[Data]:
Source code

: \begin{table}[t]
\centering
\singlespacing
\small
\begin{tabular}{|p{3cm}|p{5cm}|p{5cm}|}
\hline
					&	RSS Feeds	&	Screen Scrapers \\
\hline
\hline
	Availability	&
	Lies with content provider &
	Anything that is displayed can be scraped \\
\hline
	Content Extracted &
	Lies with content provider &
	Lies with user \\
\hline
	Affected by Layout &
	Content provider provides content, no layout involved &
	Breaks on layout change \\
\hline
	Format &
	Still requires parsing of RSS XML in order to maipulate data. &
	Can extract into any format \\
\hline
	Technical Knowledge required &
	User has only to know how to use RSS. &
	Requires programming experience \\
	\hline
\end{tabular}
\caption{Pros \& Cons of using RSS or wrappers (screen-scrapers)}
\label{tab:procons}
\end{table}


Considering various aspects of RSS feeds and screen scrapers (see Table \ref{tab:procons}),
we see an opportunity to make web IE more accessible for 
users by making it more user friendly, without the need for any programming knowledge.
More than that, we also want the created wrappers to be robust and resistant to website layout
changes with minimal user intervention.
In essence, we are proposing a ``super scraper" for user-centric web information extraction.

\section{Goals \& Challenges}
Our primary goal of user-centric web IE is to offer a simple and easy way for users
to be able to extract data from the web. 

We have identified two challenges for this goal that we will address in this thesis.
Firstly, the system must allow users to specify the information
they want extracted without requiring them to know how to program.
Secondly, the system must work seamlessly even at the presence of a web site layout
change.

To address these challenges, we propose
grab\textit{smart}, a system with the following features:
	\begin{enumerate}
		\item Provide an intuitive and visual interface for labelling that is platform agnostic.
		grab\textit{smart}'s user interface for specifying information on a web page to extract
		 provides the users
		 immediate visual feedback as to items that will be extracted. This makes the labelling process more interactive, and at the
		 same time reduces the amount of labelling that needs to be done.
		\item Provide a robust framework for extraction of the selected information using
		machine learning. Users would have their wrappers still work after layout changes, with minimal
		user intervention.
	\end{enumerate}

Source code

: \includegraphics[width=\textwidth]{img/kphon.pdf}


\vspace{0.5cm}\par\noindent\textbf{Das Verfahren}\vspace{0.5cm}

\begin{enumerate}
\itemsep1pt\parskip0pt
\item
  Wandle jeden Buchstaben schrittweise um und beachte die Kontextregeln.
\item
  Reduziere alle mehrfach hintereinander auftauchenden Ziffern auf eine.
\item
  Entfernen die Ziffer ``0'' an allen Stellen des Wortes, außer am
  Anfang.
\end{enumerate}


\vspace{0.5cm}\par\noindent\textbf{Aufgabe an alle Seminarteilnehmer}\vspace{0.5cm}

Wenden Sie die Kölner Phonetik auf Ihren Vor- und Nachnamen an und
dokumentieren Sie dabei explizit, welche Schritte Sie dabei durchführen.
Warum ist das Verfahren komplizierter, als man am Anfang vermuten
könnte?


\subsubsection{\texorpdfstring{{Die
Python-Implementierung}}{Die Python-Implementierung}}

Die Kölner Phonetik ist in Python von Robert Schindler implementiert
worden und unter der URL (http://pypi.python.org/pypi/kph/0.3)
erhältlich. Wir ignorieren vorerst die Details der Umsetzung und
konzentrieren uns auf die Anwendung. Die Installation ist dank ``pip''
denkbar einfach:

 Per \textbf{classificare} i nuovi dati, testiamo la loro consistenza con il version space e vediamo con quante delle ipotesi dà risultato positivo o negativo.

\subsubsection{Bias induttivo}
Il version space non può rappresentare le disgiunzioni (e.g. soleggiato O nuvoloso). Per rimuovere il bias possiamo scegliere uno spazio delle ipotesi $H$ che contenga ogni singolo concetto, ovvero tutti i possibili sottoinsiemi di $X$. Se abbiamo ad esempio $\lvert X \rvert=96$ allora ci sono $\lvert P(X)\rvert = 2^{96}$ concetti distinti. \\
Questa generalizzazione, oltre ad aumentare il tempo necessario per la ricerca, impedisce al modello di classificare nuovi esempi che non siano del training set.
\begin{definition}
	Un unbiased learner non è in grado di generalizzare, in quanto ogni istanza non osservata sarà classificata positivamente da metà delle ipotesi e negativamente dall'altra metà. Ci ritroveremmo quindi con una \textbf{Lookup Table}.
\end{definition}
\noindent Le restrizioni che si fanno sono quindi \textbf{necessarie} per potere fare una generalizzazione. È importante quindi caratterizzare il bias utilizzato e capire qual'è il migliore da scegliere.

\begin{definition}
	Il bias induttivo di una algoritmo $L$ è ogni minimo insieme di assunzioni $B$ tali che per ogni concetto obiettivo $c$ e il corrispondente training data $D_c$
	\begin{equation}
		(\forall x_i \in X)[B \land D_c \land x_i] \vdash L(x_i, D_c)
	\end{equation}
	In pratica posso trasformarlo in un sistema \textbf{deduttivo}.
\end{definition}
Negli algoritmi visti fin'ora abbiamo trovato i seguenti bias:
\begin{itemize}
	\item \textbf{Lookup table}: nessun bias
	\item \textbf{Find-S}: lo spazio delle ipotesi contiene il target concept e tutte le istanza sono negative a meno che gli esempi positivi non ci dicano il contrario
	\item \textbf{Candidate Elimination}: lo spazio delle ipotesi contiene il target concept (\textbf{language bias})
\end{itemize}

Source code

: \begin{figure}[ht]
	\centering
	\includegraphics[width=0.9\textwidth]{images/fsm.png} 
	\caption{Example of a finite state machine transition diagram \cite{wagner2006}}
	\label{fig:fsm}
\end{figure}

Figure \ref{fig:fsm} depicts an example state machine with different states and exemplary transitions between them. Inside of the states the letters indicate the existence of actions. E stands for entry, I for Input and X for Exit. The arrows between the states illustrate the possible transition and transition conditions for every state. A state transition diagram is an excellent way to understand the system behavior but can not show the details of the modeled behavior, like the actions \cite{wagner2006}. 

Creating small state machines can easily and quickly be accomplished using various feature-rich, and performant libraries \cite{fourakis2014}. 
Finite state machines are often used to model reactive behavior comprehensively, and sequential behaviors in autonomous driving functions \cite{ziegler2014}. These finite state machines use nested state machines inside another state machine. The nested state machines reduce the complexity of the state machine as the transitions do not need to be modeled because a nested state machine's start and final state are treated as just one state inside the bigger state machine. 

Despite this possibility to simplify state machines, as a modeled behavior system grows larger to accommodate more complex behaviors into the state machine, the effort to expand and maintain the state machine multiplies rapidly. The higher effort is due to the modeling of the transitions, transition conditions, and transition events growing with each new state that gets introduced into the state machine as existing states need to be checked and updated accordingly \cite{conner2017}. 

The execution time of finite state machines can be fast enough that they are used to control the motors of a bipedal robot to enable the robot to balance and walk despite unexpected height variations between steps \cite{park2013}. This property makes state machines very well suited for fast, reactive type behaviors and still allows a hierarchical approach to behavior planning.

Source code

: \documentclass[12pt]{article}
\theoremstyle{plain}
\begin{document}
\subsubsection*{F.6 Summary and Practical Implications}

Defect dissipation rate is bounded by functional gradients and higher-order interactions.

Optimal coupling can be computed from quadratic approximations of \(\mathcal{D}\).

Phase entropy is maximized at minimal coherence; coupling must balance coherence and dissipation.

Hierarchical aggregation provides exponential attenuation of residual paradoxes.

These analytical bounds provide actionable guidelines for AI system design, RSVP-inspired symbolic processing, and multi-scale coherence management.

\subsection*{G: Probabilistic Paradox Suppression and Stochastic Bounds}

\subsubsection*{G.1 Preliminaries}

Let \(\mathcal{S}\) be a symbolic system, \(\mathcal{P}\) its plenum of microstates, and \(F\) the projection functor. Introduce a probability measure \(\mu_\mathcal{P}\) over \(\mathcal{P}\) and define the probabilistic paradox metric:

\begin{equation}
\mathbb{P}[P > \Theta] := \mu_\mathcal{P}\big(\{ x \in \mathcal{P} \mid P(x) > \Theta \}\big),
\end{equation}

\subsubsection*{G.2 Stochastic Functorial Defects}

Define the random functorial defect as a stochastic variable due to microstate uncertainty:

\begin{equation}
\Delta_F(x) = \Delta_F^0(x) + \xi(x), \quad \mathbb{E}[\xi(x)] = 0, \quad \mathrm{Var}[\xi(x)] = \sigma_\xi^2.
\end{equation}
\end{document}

[Task details]:
How many lines of the listing above contain the string "minimal"? Only the number is wanted.

[Reply]:
3